Jean Luc Mélenchon à La Réunion : la pêche aux voix …en eaux troubles ! (NPA de La Réunion)

Le «coprésident» du PG vient de passer trois jours chez nous. Son voyage a été décidé et préparé exclusivement par son attaché parlementaire et celui d’Elie Hoareau (Parti Communiste Réunionnais) à l’Assemblée européenne sans même que les militants Réunionnais du PG n’aient été préalablement consultés. Certains d’entre eux –ainsi que des camarades du Front de gauche, membres de la FASE-, ont été traités par l’équipe de Mélenchon …«d’amateurs».

De fait, Mélenchon est apparu aux yeux de la presse, mais aussi de pas mal de militants comme «dans la pogne» de Paul Vergès, leader historique du PCR. Mélenchon n’a d’ailleurs pas lésiné sur la flagornerie «visionnaire», «j’en ferai mon ministre du développement durable»…

Il est vrai que le poids électoral du PCR est encore important à La Réunion (de l’ordre de 25% à 30%). Mais ce n’est pas la seule différence avec le PCF: la stratégie de Paul Vergès depuis fort longtemps est celle de «l’Alliance» , alliance tous azimuts pour l’essentiel avec des secteurs de la droite locale souvent peu ragoûtants. Un exemple parmi d’autres, celui du Conseil Général dont la majorité se compose de 11 PCR, 11PS et 11 droite dite «sociale» et MODEM, et dont la présidente Nassimah DINDAR, récemment réélue, est une UMP.

Sur le terrain social et économique, la stratégie de l’alliance mène à limiter les mobilisations et les revendications à ce qui peut être acceptable par l’Etat français ou les institutions européennes. Il y a recherche permanente d’un consensus avec le patronat local au motif qu’il existerait une aile authentiquement réunionnaise de la bourgeoisie avec qui un compromis historique serait nécessaire.

Là encore, nombreux sont les exemples:

En 2004, l’OCDE produit un «examen territorial» de La Réunion qui fixe les perspectives à vingt ou trente ans pour notre île. Ces perspectives se déclinent en maintien du chômage de masse, baisse du coût du travail, réduction des services publics… L’introduction de ce rapport est un long panégyrique de Paul Vergès.

En 2009 à la suite de la Guadeloupe se développent des mobilisations de masse à La Réunion. Le secrétaire de la CGTR appelle à la grève générale. Le mouvement est cassé par le PS et le PCR.

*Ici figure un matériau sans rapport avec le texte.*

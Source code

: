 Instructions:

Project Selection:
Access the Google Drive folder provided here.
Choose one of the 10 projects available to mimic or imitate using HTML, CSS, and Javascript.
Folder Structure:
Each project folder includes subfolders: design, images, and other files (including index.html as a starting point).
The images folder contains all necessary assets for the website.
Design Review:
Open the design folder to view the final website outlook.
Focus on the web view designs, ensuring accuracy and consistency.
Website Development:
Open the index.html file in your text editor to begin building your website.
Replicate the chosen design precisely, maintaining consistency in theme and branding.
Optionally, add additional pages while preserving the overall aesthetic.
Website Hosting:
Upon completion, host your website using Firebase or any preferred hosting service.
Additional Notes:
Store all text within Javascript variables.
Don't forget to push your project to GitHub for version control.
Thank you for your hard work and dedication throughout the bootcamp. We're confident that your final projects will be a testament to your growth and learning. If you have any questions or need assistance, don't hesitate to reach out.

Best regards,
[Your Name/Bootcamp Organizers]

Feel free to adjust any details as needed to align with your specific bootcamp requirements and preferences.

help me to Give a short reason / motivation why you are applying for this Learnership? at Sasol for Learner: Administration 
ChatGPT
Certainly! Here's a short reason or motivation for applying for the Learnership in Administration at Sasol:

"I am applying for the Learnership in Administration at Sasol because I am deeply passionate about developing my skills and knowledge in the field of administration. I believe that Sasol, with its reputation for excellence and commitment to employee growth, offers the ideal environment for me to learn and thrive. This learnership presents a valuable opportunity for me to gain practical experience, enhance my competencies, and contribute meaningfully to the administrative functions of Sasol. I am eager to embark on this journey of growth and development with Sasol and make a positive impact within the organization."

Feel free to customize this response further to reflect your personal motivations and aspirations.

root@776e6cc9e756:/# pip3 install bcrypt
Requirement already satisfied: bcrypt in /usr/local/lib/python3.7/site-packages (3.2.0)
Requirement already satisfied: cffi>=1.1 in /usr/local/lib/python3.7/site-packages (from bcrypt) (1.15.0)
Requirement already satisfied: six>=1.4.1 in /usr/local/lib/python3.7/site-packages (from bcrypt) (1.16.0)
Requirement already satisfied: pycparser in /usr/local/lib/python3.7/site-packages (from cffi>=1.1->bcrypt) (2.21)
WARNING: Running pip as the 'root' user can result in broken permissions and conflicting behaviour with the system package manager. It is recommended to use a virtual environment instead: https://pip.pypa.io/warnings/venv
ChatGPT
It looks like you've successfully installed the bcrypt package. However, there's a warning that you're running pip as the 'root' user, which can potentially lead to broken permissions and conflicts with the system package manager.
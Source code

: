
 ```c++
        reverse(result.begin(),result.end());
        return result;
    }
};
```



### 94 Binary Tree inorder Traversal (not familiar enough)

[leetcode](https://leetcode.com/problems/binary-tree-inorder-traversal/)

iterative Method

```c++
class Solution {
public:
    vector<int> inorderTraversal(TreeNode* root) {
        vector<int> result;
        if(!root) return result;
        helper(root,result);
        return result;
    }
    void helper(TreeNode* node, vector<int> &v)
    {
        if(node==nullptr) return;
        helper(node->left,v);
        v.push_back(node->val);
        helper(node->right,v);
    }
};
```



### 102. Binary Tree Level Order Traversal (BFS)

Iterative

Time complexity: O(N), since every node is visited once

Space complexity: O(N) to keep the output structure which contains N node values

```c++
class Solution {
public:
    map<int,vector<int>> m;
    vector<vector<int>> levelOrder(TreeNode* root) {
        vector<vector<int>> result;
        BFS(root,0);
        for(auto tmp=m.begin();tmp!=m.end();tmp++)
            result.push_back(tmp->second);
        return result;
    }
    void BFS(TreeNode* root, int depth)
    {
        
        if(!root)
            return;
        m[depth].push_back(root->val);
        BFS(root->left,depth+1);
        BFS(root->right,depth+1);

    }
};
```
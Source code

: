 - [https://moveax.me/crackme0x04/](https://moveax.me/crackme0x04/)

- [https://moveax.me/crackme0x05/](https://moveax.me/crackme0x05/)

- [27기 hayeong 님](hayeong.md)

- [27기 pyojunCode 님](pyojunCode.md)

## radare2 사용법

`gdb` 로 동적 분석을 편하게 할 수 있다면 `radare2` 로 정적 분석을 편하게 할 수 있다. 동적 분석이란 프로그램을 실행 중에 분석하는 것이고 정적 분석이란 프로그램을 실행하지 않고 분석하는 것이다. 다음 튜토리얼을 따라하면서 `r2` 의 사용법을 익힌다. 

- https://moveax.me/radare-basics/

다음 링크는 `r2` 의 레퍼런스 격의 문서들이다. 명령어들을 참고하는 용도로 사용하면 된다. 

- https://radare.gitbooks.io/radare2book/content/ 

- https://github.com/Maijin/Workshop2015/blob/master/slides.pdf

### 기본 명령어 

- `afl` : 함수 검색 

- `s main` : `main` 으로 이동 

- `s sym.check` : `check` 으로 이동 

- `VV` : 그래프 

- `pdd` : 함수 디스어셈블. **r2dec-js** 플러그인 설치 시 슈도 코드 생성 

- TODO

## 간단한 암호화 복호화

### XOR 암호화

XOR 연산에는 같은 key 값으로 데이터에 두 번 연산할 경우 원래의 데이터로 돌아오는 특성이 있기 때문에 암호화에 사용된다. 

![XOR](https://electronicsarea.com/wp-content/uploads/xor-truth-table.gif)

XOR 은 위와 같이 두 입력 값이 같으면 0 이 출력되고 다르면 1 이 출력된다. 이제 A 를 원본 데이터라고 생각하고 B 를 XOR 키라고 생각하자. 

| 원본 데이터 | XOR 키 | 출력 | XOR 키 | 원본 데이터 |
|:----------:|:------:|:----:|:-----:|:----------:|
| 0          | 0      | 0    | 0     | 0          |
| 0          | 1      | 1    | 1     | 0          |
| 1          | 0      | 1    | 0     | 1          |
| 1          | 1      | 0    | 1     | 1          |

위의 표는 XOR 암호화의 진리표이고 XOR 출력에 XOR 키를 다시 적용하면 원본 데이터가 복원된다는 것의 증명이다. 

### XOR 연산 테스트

En 2010, une association d’aide aux personnes en difficulté, l’ARAST est liquidée par le Conseil Général, laissant 1200 salariés sur la carreau. Le PCR et le PS dirigent de fait cette collectivité et portent la responsabilité de cette liquidation.

Toujours en 2010, au moment du débat sur la défiscalisation outremer les élus du PCR, du PS prennent fait et cause pour le patronat et défendent publiquement un dispositif qui fait la part belle aux riches (50 000 euros de réduction fiscale en moyenne pour 10 000 foyers fiscaux) et qui a fait depuis longtemps preuve de son inefficacité.

De fait, le PCR mène une politique en aucun point différente de celle de la social démocratie.

Par contre, la fraction Vergès1 du PCR ne répugne pas de temps à autres à se donner une image de gauche, quand ceci peut se révéler payant électoralement. Elle est par ailleurs adepte du double ou triple discours, de gauche à l’Assemblée européenne, de droite à La Réunion. Son souci reste d’éviter à tout prix le surgissement d’une force politique à sa gauche qui pourrait faire basculer son emprise sur la société réunionnaise.

A de nombreuses occasions elle a pu prendre le contrôle puis réduire à néant des groupes comme le mouvement des citoyens de Chevènement, elle travaille dans le même sens avec une fraction des Verts, et donc tout récemment avec le PG et le FDG.

Le NPAR a toujours développé une orientation d’unité de la gauche de la gauche mais hors du PS et du PCR. L’intervention de Mélenchon à La Réunion au profit du seul PCR, pour glaner quelques voix aux présidentielles, rend bien plus difficile notre travail militant et celui de tous ceux et celles qui veulent un nouvel instrument politique de lutte dans notre île.

NPA Réunion, le 21 avril 2011.

1 Le PCR n’a aucune vie démocratique interne. Trois fractions qui se haïssent se partagent le pouvoir conservant une étiquette commune pour de seuls intérêts électoraux.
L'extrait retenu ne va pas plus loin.